Usually, it’s just a nuisance. But for one young Bunnell man, a name mixup led to criminal charges for failure to appear in court over a battery charge. 

Dakota Ward, a resident of Orange Street in Bunnell, didn’t believe it when his friend told him weeks ago that he’d seen Ward’s name on a court roster for a bench warrant.

“I told him he was crazy, because I hadn’t gotten in trouble for anything.”

He hadn’t: The State Attorney’s Office has now dropped all charges against him, and the Sheriff's Office has opened an internal investigation about the case. But another man with a similar name — De’coda Ward, who Dakota said he’d gone to school with at FPC and been mixed up with even then, receiving De’coda’s disciplinary reports — had, according to the victim and a witness in the battery case, hit someone Dec.15. 

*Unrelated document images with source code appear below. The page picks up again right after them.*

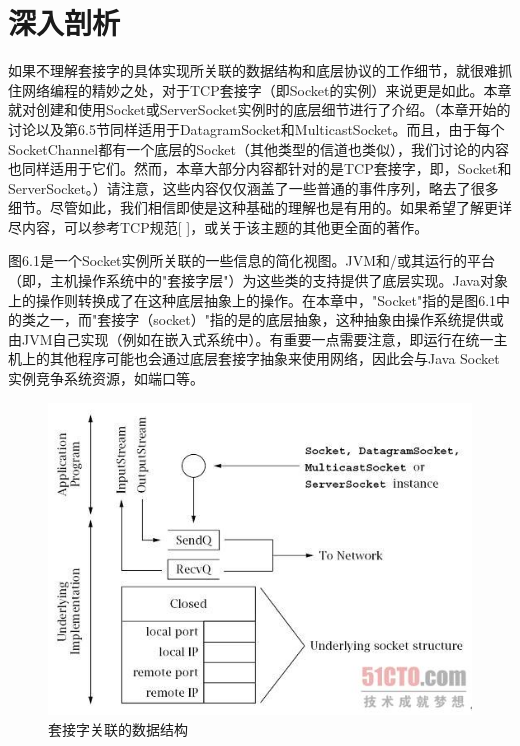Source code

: \chapter{深入剖析} 

	如果不理解套接字的具体实现所关联的数据结构和底层协议的工作细节，就很难抓住网络编程的精妙之处，对于TCP套接字（即Socket的实例）来说更是如此。本章就对创建和使用Socket或ServerSocket实例时的底层细节进行了介绍。（本章开始的讨论以及第6.5节同样适用于DatagramSocket和MulticastSocket。而且，由于每个SocketChannel都有一个底层的Socket（其他类型的信道也类似），我们讨论的内容也同样适用于它们。然而，本章大部分内容都针对的是TCP套接字，即，Socket和ServerSocket。）请注意，这些内容仅仅涵盖了一些普通的事件序列，略去了很多细节。尽管如此，我们相信即使是这种基础的理解也是有用的。如果希望了解更详尽内容，可以参考TCP规范[ ]，或关于该主题的其他更全面的著作。

	图6.1是一个Socket实例所关联的一些信息的简化视图。JVM和/或其运行的平台（即，主机操作系统中的"套接字层"）为这些类的支持提供了底层实现。Java对象上的操作则转换成了在这种底层抽象上的操作。在本章中，"Socket"指的是图6.1中的类之一，而"套接字（socket）"指的是的底层抽象，这种抽象由操作系统提供或由JVM自己实现（例如在嵌入式系统中）。有重要一点需要注意，即运行在统一主机上的其他程序可能也会通过底层套接字抽象来使用网络，因此会与Java Socket实例竞争系统资源，如端口等。

	\clearpage

	\begin{figure}[htbp]%
		\centering
		\includegraphics[scale=.6]{img/06.01.jpg}
		\caption{套接字关联的数据结构}
		\label{fig:data.struct.of.socket}
	\end{figure}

That man allegedly failed to show up in court, according to court records, so Judge Melissa Moore Stens signed a warrant March 23 for failure to appear in court over the battery charge — but the original arrest affidavit mistakenly listed the defendant as “Dakota Ward,” and the warrant was signed for “Dakota Ward.”

Arrested

Dakota Ward, 19, was offshore fishing with his father March 26 when his mother called him to say that three policemen had arrived at the house. 

Worried, Dakota and his father came back.

“Once we got back into Palm Coast, I called the Sheriff’s Office so they could send an officer out to speak to me, and tell me what was going on,” Dakota Ward said.

The officer, Dakota Ward said, "Asked if I was Dakota Ward, and I said ‘Yes sir,’ and he said, ‘We have warrant out for your arrest.’ And I said, ‘For what?’ And he said … 'A failure to appear on a misdemeanor battery charge.'"

There wasn’t much he could do, then and there, with a law enforcement officer who was sure he was their guy, Dakota Ward said.

"I put my hands behind my back, and said, ‘OK,'" he said.

His parents were there when he was arrested, and were able to post his $1,000 bond, so he only spent an hour and a half or so at the county jail before he was released, he said.

The family hired attorney Joshua Davis, who summarized the mixup to a reporter.

“The officer wrote a 707” — an arrest affidavit — “which was forwarded to the State Attorney’s Office,” Davis said. “The State Attorney decided to file charges on that incident. So charges are filed, and they send out summons, so people appear (in court). Well, they got the wrong kid as the defendant, and of course he didn’t show up, because they’re serving him at the real defendant’s address.”

Soon enough, Dakota’s mug shot appeared online. Davis printed out a copy and met with Chad Cox, the 25-year-old victim of the December 15 battery which Dakota Ward had been arrested  for failing to appear in court for.

Cox wrote across the printout of the mug shot, “I Chad Cox am 100% sure this is the wrong guy it’s NOT De’coda Ward,” then signed it. Davis sent that signed printout to The Palm Coast Observer.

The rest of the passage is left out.